Applications#

This section focuses on another key customization opportunity offered by Vitis AI, empowering you to seamlessly integrate your custom applications into Vitis AI.

1. VART Runner Application#

There are two types of VART runner applications provided by Vitis AI: Python and C++. These are developed based on VART ML APIs.

VART Runner C++ Application#

This section explains the VART runner C++ application, which is developed based on VART ML APIs and can be used to execute the snapshot of your model. The application’s executable is named vart_ml_demo. You can make changes to this application if required, cross-compile it, copy the vart_ml_demo application to the board, and use it.

Note

The vart_ml_demo is available in $VITIS_AI_REPO/src/vart_ml/demo/vart_ml_demo.cpp.

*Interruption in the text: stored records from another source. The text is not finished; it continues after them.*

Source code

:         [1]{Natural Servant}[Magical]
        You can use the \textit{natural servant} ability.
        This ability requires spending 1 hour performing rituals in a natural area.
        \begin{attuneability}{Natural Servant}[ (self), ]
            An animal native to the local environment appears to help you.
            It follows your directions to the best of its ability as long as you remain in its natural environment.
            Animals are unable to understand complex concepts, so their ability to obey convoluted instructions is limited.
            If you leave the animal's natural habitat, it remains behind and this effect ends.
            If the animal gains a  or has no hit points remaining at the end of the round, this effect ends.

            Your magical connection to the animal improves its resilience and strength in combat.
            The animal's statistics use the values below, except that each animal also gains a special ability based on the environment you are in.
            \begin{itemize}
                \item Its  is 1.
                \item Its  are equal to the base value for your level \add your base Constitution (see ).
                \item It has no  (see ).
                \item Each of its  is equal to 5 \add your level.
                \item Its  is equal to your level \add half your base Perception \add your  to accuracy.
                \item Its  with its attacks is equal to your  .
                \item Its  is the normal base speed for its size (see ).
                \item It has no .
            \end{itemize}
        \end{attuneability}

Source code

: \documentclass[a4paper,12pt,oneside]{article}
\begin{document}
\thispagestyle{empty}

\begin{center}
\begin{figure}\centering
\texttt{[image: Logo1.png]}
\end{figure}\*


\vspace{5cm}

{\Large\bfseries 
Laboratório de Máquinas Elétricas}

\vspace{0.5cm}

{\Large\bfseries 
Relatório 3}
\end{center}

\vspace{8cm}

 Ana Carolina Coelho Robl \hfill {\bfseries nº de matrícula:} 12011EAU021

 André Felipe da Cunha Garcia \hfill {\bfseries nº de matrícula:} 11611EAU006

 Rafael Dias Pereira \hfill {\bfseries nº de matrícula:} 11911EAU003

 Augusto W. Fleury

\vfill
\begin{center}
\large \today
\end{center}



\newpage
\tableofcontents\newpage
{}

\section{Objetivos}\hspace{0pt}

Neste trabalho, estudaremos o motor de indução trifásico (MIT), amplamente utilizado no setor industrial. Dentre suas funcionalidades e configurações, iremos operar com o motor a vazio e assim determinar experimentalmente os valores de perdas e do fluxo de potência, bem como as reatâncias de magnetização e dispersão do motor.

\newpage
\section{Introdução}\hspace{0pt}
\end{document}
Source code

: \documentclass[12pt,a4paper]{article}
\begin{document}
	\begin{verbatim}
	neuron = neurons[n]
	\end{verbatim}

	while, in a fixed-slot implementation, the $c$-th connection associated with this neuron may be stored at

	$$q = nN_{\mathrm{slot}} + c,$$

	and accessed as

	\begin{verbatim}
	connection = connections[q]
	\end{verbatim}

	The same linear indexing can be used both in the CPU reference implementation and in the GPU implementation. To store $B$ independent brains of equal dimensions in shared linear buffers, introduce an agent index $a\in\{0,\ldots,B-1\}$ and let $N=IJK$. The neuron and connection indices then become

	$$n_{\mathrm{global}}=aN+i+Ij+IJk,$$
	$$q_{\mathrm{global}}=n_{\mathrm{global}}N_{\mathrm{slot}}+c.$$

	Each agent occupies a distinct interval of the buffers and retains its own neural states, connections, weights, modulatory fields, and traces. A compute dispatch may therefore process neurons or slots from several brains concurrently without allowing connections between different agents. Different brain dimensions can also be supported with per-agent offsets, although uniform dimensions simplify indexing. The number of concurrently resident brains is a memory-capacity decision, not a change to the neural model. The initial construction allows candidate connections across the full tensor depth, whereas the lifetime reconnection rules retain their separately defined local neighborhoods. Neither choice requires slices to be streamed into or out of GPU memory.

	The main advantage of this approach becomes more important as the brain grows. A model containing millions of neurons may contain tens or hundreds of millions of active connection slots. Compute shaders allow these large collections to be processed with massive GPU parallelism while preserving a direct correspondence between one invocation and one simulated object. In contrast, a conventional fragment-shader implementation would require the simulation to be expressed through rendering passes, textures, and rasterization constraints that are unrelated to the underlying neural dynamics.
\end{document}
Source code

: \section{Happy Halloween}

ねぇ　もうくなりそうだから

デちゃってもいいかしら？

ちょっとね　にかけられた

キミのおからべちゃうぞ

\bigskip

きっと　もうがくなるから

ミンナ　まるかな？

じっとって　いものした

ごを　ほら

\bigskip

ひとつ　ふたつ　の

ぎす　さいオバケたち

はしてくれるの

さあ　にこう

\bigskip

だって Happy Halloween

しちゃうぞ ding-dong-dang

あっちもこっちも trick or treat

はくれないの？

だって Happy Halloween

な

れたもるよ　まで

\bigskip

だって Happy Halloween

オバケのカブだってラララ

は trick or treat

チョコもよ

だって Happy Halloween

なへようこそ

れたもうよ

Inference on Embedded Device#

The following steps are required to perform inference on an embedded device. For each step, a software call performing the execution on the CPU is provided in low-level APIs:

  1. Create a “runner” instance.

  2. Set the input and output data type.

  3. Prepare the input.

  4. Start inference.

  5. Wait for inference to complete.

  6. Retrieve output.

Example Pseudo Code#

The following pseudo code describes how to build a C++ application using the low-level C API:

// Include header file for NPU runner APIs
#include <vart_ml_runner/runner.h>

// Create runner object with snapshot path
auto runner = vart::Runner::create_runner(options.snapshot);

// Get input and output tensors
auto inputTensors  = runner->get_input_tensors();
auto outputTensors = runner->get_output_tensors();

// Get input and output tensor size
size_t inputCnt  = inputTensors.size();
size_t outputCnt = outputTensors.size();

// Set data type for quantization
for (auto tensor : inputTensors)
    runner->set_data_type(tensor, vart::DataType::FLOAT32);
for (auto tensor : outputTensors)
    runner->set_data_type(tensor, vart::DataType::FLOAT32);

// Set native format
for (auto tensor : outputTensors)
    runner->set_native_format(tensor, true);

// Prepare input and output buffer for sending to the NPU
const void* inputbuf_ptr[inputCnt * runner->get_batch_size()];
void*   outputbuf_ptr[outputCnt * runner->get_batch_size()];

// Pre-process the data
// Quantization and reorder
// Execute the inference
auto job_id = runner->execute_async(inputbuf_ptr, outputbuf_ptr);
// Wait for the inference
runner->wait(job_id.first, -1);
// Dequantization and reorder
// Post-processing

Detailed explanation#

  1. Create a “Runner” Instance (to be done once)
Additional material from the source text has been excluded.